## TASK PROMPT:
With pictures excluded, copy word for word the lines in the data below from the line containing "bocados de pan;" through the line containing "Let $f$ and".

## RECORDS SHOWN:
****************************************

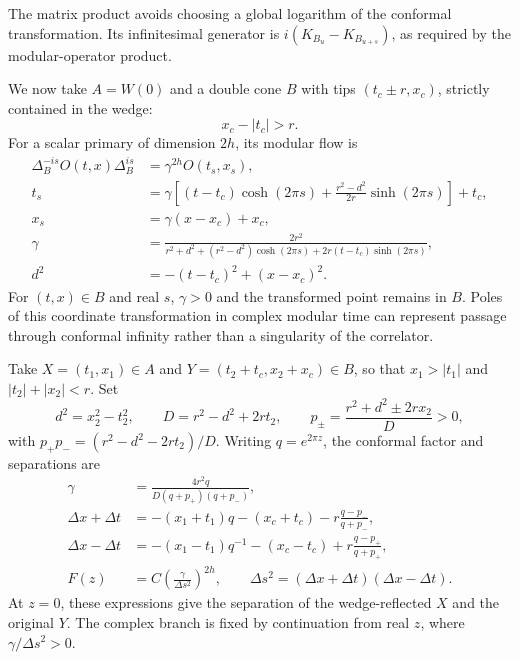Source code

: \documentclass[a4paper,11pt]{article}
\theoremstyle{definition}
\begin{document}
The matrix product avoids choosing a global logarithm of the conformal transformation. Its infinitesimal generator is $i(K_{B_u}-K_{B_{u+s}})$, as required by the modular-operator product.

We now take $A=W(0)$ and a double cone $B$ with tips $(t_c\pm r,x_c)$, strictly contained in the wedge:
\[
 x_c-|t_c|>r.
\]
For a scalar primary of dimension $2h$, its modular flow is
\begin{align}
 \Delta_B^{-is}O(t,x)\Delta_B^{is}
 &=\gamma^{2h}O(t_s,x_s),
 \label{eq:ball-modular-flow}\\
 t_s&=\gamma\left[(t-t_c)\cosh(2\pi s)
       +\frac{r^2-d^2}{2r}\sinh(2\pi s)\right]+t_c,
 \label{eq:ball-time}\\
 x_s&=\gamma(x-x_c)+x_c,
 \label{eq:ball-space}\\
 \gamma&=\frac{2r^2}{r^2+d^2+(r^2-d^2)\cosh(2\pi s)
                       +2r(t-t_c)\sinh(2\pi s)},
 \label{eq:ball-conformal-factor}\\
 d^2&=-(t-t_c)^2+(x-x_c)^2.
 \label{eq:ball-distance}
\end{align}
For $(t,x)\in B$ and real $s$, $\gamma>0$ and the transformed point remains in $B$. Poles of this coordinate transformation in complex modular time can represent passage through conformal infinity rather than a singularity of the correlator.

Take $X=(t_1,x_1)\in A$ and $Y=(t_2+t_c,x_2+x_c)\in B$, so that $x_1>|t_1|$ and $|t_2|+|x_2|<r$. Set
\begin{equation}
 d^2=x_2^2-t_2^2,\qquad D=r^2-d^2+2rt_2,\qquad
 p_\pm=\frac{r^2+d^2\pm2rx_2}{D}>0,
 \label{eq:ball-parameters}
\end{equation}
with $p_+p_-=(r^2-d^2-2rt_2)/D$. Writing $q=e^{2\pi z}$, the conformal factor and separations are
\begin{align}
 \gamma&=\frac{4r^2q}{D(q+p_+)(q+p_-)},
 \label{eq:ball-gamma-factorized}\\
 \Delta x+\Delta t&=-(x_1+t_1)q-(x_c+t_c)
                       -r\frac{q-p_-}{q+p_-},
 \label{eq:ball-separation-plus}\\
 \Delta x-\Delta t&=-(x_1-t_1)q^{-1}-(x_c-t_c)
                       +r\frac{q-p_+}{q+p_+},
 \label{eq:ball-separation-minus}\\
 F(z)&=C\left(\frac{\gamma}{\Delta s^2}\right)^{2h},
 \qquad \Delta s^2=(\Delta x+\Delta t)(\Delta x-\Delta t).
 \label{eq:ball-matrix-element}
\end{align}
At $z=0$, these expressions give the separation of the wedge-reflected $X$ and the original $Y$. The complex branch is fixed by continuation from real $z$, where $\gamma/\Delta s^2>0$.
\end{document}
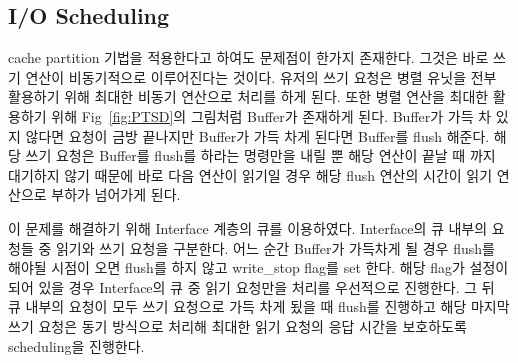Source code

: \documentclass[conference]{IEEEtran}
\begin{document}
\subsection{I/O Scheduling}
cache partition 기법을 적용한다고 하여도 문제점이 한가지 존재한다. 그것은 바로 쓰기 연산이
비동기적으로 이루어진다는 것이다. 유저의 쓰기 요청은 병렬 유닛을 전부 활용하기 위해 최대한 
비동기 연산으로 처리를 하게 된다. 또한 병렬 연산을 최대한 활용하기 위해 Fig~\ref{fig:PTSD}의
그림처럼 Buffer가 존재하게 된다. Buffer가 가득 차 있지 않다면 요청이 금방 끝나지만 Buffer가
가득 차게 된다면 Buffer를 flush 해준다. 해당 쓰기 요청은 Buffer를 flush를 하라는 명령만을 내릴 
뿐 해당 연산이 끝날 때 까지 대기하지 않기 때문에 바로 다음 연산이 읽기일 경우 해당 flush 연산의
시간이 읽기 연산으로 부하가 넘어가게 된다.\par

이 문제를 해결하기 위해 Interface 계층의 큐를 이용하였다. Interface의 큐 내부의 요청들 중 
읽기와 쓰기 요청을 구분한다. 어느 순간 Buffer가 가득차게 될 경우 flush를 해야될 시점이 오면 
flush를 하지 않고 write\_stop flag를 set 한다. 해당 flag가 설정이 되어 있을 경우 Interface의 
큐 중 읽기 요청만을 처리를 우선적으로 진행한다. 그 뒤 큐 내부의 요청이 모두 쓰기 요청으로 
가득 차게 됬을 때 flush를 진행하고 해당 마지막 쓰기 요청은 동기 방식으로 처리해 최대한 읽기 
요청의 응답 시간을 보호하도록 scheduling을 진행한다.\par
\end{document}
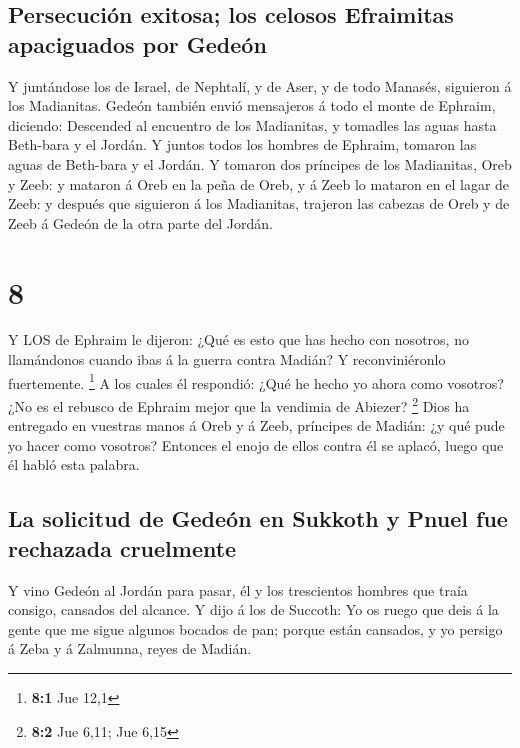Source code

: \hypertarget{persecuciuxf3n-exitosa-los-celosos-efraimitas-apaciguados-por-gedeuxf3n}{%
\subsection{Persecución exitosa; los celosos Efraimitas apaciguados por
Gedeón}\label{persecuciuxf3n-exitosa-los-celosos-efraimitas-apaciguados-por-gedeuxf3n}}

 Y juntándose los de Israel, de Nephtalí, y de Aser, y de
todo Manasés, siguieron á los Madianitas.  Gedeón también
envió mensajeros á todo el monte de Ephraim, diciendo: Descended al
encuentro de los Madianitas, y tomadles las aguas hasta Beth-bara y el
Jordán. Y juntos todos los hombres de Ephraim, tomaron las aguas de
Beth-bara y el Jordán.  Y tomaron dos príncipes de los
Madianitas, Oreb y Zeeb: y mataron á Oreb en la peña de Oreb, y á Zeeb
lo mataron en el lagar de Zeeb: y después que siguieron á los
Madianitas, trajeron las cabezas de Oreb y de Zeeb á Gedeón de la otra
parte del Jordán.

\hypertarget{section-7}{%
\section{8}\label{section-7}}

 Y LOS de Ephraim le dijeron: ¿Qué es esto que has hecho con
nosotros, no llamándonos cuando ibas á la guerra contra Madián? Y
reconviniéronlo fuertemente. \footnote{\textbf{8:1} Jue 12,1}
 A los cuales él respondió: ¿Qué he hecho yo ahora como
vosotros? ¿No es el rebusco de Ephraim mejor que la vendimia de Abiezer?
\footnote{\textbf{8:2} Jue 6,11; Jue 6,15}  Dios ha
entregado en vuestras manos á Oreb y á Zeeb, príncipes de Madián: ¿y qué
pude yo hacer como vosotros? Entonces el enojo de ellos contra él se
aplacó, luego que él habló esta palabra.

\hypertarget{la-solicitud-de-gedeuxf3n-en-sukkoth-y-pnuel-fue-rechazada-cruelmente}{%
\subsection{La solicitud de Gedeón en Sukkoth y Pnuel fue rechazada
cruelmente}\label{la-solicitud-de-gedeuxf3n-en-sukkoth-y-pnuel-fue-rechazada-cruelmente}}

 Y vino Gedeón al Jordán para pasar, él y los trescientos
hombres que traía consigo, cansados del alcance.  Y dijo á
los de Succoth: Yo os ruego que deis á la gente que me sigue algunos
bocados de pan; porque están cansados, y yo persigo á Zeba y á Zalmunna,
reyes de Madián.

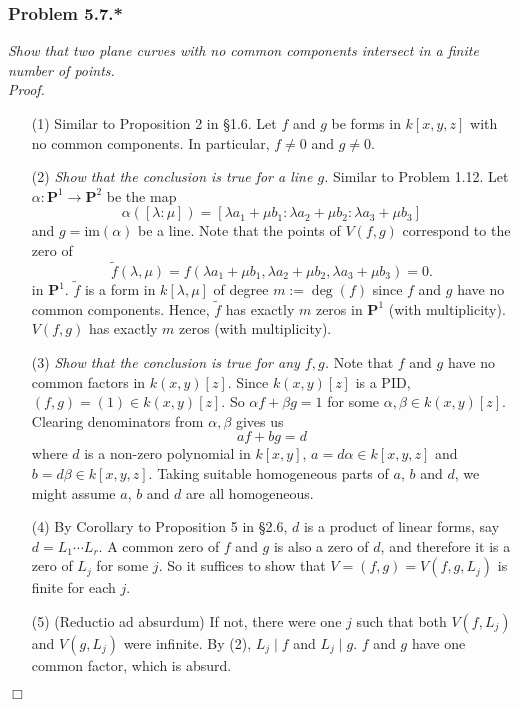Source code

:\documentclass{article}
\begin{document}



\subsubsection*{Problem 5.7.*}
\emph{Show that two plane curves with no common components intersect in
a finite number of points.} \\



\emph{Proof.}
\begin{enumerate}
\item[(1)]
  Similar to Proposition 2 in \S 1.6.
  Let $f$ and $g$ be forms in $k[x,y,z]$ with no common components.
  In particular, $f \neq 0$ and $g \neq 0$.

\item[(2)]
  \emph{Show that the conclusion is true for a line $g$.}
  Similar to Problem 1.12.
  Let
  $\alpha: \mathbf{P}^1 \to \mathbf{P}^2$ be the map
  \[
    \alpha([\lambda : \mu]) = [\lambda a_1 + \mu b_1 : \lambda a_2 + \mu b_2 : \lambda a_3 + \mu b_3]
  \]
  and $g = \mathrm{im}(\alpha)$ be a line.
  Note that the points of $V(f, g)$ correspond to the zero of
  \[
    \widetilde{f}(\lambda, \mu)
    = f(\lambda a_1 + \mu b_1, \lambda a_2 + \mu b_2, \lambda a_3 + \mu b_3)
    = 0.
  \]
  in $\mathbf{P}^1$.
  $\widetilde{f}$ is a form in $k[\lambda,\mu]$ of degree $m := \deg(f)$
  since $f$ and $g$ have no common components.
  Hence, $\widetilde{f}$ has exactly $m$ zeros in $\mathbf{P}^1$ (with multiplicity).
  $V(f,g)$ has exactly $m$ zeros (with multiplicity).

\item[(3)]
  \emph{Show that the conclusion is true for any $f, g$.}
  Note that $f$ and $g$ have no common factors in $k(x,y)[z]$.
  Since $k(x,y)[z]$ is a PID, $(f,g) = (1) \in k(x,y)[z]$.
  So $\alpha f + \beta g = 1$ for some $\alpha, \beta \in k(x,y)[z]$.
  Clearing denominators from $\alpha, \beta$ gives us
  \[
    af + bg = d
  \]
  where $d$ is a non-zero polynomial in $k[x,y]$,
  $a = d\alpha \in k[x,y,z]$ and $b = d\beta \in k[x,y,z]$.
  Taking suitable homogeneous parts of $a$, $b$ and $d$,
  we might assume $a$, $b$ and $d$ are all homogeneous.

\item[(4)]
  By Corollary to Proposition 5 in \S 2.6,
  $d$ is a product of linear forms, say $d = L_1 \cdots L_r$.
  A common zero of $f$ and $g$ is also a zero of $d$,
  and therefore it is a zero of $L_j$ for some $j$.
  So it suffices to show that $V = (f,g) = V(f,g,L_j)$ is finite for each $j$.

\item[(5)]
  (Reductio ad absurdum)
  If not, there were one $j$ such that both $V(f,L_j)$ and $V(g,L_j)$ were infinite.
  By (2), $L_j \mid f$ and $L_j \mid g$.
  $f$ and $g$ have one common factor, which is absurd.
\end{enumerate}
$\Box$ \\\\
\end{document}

****************************************

## SOLUTION FOR THIS PROBLEM:
bocados de pan; porque están cansados, y yo persigo á Zeba y á Zalmunna,
reyes de Madián.

Source code

:\documentclass{article}
\begin{document}



\subsubsection*{Problem 5.7.*}
\emph{Show that two plane curves with no common components intersect in
a finite number of points.} \\



\emph{Proof.}
\begin{enumerate}
\item[(1)]
  Similar to Proposition 2 in \S 1.6.
  Let $f$ and $g$ be forms in $k[x,y,z]$ with no common components.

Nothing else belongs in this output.